TASK OBJECTIVE: Please set down the records below exactly as they appear.

RECORDS SUPPLIED:
····················
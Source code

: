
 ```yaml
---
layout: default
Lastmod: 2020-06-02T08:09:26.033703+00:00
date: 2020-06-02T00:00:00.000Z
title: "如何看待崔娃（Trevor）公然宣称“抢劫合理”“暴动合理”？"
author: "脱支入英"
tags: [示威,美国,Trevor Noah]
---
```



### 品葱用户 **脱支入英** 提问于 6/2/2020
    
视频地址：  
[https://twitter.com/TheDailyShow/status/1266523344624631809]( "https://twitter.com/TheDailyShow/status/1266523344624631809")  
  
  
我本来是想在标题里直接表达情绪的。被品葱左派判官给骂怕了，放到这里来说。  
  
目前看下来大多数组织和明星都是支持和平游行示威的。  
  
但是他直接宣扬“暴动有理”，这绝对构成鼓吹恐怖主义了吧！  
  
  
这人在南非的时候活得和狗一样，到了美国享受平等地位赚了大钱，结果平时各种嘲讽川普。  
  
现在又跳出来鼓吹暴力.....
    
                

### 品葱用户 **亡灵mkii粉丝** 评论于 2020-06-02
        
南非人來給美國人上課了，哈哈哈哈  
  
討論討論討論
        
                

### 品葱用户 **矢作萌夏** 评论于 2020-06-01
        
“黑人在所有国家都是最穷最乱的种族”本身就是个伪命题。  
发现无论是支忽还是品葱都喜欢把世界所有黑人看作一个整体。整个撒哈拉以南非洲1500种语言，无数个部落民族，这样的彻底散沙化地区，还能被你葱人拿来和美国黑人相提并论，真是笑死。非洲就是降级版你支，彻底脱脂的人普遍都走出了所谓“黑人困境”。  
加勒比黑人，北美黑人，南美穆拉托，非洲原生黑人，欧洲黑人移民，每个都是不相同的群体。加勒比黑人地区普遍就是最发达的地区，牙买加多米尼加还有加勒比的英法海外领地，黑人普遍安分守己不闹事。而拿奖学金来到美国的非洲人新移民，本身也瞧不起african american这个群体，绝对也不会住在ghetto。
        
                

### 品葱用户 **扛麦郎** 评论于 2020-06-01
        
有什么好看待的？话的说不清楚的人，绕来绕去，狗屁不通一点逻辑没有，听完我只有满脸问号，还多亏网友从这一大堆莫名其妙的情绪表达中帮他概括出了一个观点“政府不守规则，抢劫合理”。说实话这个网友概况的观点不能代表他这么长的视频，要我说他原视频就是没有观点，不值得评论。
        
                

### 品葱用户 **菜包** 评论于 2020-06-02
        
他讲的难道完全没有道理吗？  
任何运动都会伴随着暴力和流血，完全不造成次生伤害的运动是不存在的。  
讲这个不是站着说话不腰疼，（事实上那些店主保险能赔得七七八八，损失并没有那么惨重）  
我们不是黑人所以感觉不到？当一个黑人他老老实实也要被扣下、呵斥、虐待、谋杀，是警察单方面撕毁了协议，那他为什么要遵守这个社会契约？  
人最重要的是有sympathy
····················
EXERCISE ANSWER:
Source code

:
 ```yaml
---
layout: default
Lastmod: 2020-06-02T08:09:26.033703+00:00
date: 2020-06-02T00:00:00.000Z
title: "如何看待崔娃（Trevor）公然宣称“抢劫合理”“暴动合理”？"
author: "脱支入英"
tags: [示威,美国,Trevor Noah]
---
```



### 品葱用户 **脱支入英** 提问于 6/2/2020
    
视频地址：  
[https://twitter.com/TheDailyShow/status/1266523344624631809]( "https://twitter.com/TheDailyShow/status/1266523344624631809")  
  
  
我本来是想在标题里直接表达情绪的。被品葱左派判官给骂怕了，放到这里来说。  
  
目前看下来大多数组织和明星都是支持和平游行示威的。  
  
但是他直接宣扬“暴动有理”，这绝对构成鼓吹恐怖主义了吧！  
  
  
这人在南非的时候活得和狗一样，到了美国享受平等地位赚了大钱，结果平时各种嘲讽川普。  
  
现在又跳出来鼓吹暴力.....
    
                

### 品葱用户 **亡灵mkii粉丝** 评论于 2020-06-02
        
南非人來給美國人上課了，哈哈哈哈  
  
討論討論討論
        
                

### 品葱用户 **矢作萌夏** 评论于 2020-06-01
        
“黑人在所有国家都是最穷最乱的种族”本身就是个伪命题。  
发现无论是支忽还是品葱都喜欢把世界所有黑人看作一个整体。整个撒哈拉以南非洲1500种语言，无数个部落民族，这样的彻底散沙化地区，还能被你葱人拿来和美国黑人相提并论，真是笑死。非洲就是降级版你支，彻底脱脂的人普遍都走出了所谓“黑人困境”。  
加勒比黑人，北美黑人，南美穆拉托，非洲原生黑人，欧洲黑人移民，每个都是不相同的群体。加勒比黑人地区普遍就是最发达的地区，牙买加多米尼加还有加勒比的英法海外领地，黑人普遍安分守己不闹事。而拿奖学金来到美国的非洲人新移民，本身也瞧不起african american这个群体，绝对也不会住在ghetto。
        
                

### 品葱用户 **扛麦郎** 评论于 2020-06-01
        
有什么好看待的？话的说不清楚的人，绕来绕去，狗屁不通一点逻辑没有，听完我只有满脸问号，还多亏网友从这一大堆莫名其妙的情绪表达中帮他概括出了一个观点“政府不守规则，抢劫合理”。说实话这个网友概况的观点不能代表他这么长的视频，要我说他原视频就是没有观点，不值得评论。
        
                

### 品葱用户 **菜包** 评论于 2020-06-02
        
他讲的难道完全没有道理吗？  
任何运动都会伴随着暴力和流血，完全不造成次生伤害的运动是不存在的。  
讲这个不是站着说话不腰疼，（事实上那些店主保险能赔得七七八八，损失并没有那么惨重）  
我们不是黑人所以感觉不到？当一个黑人他老老实实也要被扣下、呵斥、虐待、谋杀，是警察单方面撕毁了协议，那他为什么要遵守这个社会契约？  
人最重要的是有sympathy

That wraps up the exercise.